The GH3044 alloy is promising for diverse aerospace applications because of its exceptional physicochemical properties. However, inherent surface defects, such as elevated roughness and oxidized layers, are incurred during processing and manufacturing. These defects significantly compromise the reliability and durability of the resulting products, thereby constraining their scope of application. This study introduces a laser-assisted jet electrochemical polishing method that integrates laser polishing and electrochemical jet polishing to leverage the synergies of both techniques to achieve high-quality and efficient polishing of the GH3044 alloy. The primary objective of this study is to experimentally polish the surface of a GH3044 alloy using laser-assisted jet electrochemical polishing technology and to explore the impacts of different process parameters (laser power and scanning time) on the surface roughness. Concurrently, a detailed analysis of the surface morphology, microstructure, and phase changes of the polished samples is conducted. This investigation aims to offer novel insights and empirical support for the implementation of laser-assisted jet electrochemical polishing technology on sizable high-temperature alloy workpieces to ultimately enhance the workpiece surface quality and extend the operational lifespan.

In this study, the surface of the GH3044 alloy, which possesses an original roughness of 680 nm, is subjected to preliminary spot polishing and subsequent line-scan polishing. By employing laser confocal technology, a comprehensive analysis of the three-dimensional morphology, depth, and roughness is conducted. The primary objectives are to examine the influence of laser parameters on the surface morphology and roughness and to explore the impact of varying the scanning times during line scanning processing. This study aims to identify the optimal polishing parameters. Subsequently, the substrate surface is scanned and polished at the optimized scanning speed. Surface characterization before and after polishing, along with an examination of the changes in the surface micromorphology, physical phase, and elemental composition, is performed using scanning electron microscope (SEM), energy spectrum analyzer (EDS), electron backscattering diffraction (EBSD), X-ray photoelectron spectrometer (XPS), and X-ray diffractometer (XRD). Building on this, a detailed discussion on the mechanism of laser-assisted jet electrochemical polishing is presented in this study.

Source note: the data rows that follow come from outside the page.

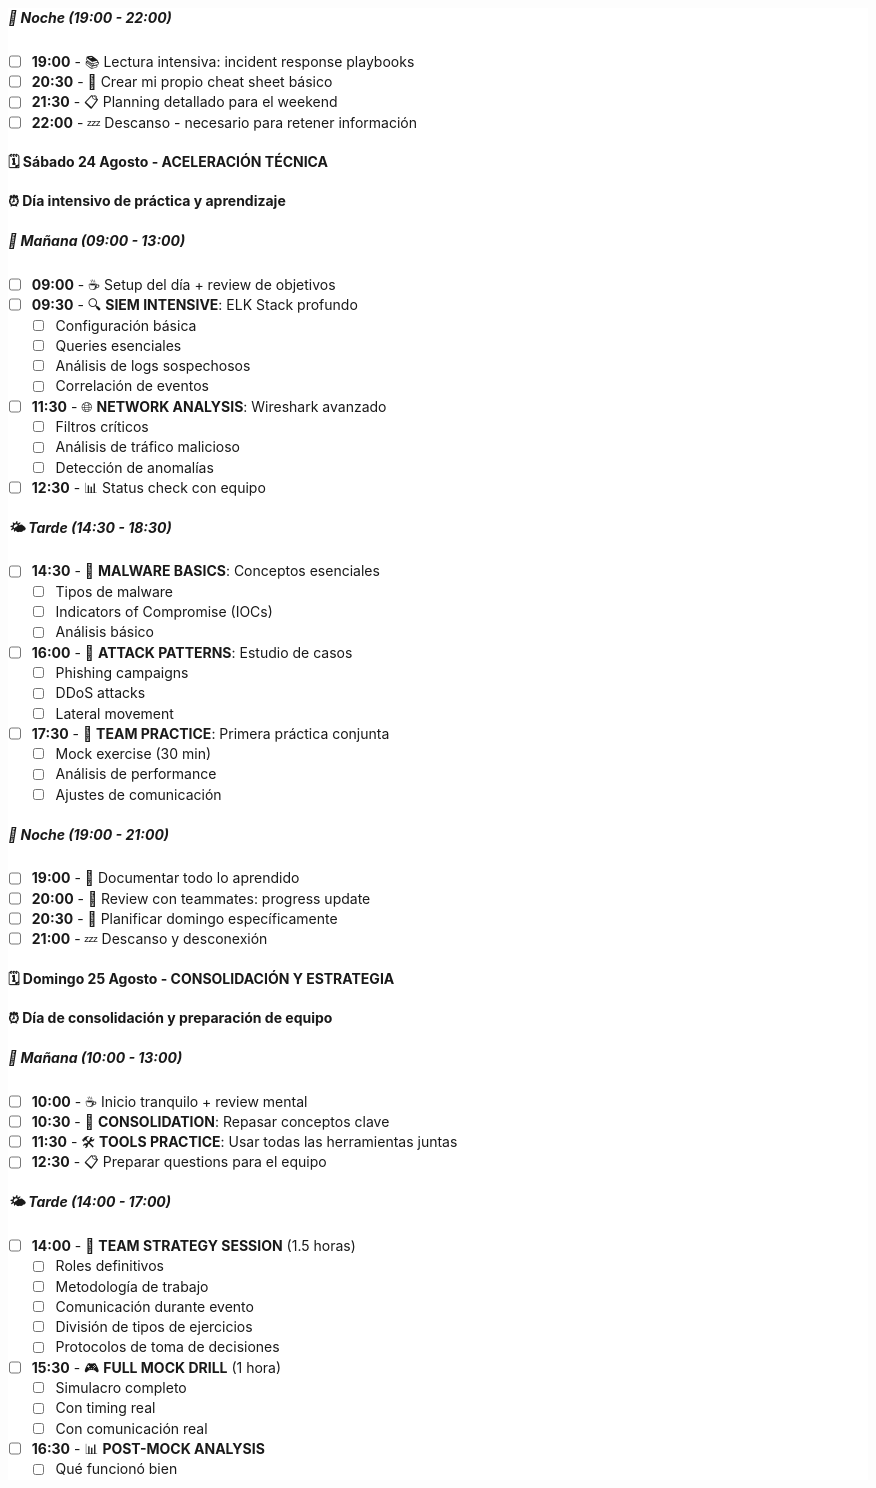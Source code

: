 ##### 🌆 Noche (19:00 - 22:00)
- [ ] **19:00** - 📚 Lectura intensiva: incident response playbooks
- [ ] **20:30** - 📝 Crear mi propio cheat sheet básico
- [ ] **21:30** - 📋 Planning detallado para el weekend
- [ ] **22:00** - 💤 Descanso - necesario para retener información

#### 🗓️ Sábado 24 Agosto - ACELERACIÓN TÉCNICA
**⏰ Día intensivo de práctica y aprendizaje**

##### 🌅 Mañana (09:00 - 13:00)
- [ ] **09:00** - ☕ Setup del día + review de objetivos
- [ ] **09:30** - 🔍 **SIEM INTENSIVE**: ELK Stack profundo
  - [ ] Configuración básica
  - [ ] Queries esenciales
  - [ ] Análisis de logs sospechosos
  - [ ] Correlación de eventos
- [ ] **11:30** - 🌐 **NETWORK ANALYSIS**: Wireshark avanzado
  - [ ] Filtros críticos
  - [ ] Análisis de tráfico malicioso
  - [ ] Detección de anomalías
- [ ] **12:30** - 📊 Status check con equipo

##### 🌤️ Tarde (14:30 - 18:30)
- [ ] **14:30** - 🦠 **MALWARE BASICS**: Conceptos esenciales
  - [ ] Tipos de malware
  - [ ] Indicators of Compromise (IOCs)
  - [ ] Análisis básico
- [ ] **16:00** - 🎯 **ATTACK PATTERNS**: Estudio de casos
  - [ ] Phishing campaigns
  - [ ] DDoS attacks
  - [ ] Lateral movement
- [ ] **17:30** - 👥 **TEAM PRACTICE**: Primera práctica conjunta
  - [ ] Mock exercise (30 min)
  - [ ] Análisis de performance
  - [ ] Ajustes de comunicación

##### 🌆 Noche (19:00 - 21:00)
- [ ] **19:00** - 📝 Documentar todo lo aprendido
- [ ] **20:00** - 🔄 Review con teammates: progress update
- [ ] **20:30** - 🎯 Planificar domingo específicamente
- [ ] **21:00** - 💤 Descanso y desconexión

#### 🗓️ Domingo 25 Agosto - CONSOLIDACIÓN Y ESTRATEGIA
**⏰ Día de consolidación y preparación de equipo**

##### 🌅 Mañana (10:00 - 13:00)
- [ ] **10:00** - ☕ Inicio tranquilo + review mental
- [ ] **10:30** - 🔄 **CONSOLIDATION**: Repasar conceptos clave
- [ ] **11:30** - 🛠️ **TOOLS PRACTICE**: Usar todas las herramientas juntas
- [ ] **12:30** - 📋 Preparar questions para el equipo

##### 🌤️ Tarde (14:00 - 17:00)
- [ ] **14:00** - 👥 **TEAM STRATEGY SESSION** (1.5 horas)
  - [ ] Roles definitivos
  - [ ] Metodología de trabajo
  - [ ] Comunicación durante evento
  - [ ] División de tipos de ejercicios
  - [ ] Protocolos de toma de decisiones
- [ ] **15:30** - 🎮 **FULL MOCK DRILL** (1 hora)
  - [ ] Simulacro completo
  - [ ] Con timing real
  - [ ] Con comunicación real
- [ ] **16:30** - 📊 **POST-MOCK ANALYSIS**
  - [ ] Qué funcionó bien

This study investigates morphologies and roughness after laser-assisted jet electrochemical spot polishing at different laser powers. The experimental results show that as the laser power increases, the roughness tends to increase and then decrease (Fig. 2), and it reaches its lowest value when the laser power is 30 W. Subsequently, line scanning polishing is investigated at different scanning times, and the results show that the polishing reaction is insufficient at low scanning times and has a poor effect. The melting phenomenon owing to heat accumulation at high scanning times affects the polishing effect (Fig. 4), and the best polishing effect is achieved at 15 scan times. On this basis, face polishing is investigated under different scanning speeds, and it is found that lap traces gradually disappear with the increase in scanning speed (Fig. 5). Mirror-like face polishing is ultimately achieved by optimizing the polishing process, and the roughness is reduced to 130 nm (Fig. 6). Comparative SEM and EDS analyses of the polished surfaces show that the laser successfully removes insoluble tungsten and its insoluble compounds, through the synergistic effect of high energy and electrochemistry, which improves the surface quality. XPS analyses further confirm that the contents of Ni, W, and their oxides decrease while the contents of Cr and its oxides increase after the polishing process (Fig. 10). Comparative EBSD and XRD analyses of the substrate surfaces before and after polishing show that polishing does not significantly change the crystal structure or matrix phase of the substrates (Figs. 8 and 11).

In this study, the surface of a GH344 alloy is subjected to laser-assisted jet electrochemical polishing. Initially, the impact of various laser powers on the spot polishing morphology is analyzed. Subsequently, the study explores the effects of different scanning times on the morphology and roughness during line-scanning polishing, as well as the consequences of different scanning speeds on the face scanning outcomes, are discussed. Based on these findings, the laser-assisted jet electrochemical polishing process is optimized, leading to the successful fabrication of a mirror-like surface with a reduced roughness of 130 nm. The mechanism of laser-assisted jet electrochemical polishing is comprehensively explored through comparative analyses of the microscopic morphologies, physical phases, and elemental compositions before and after polishing. The investigation reveals that the laser contributes to surface polishing through two key aspects: enhancement of the ion transport rate, which in turn accelerates the dissolution of the passivation film, and the dissolution of insoluble compounds. These critical elements collectively underscore the efficacy of laser-assisted jet electrochemical polishing, significantly improving both the speed and quality of the polishing process.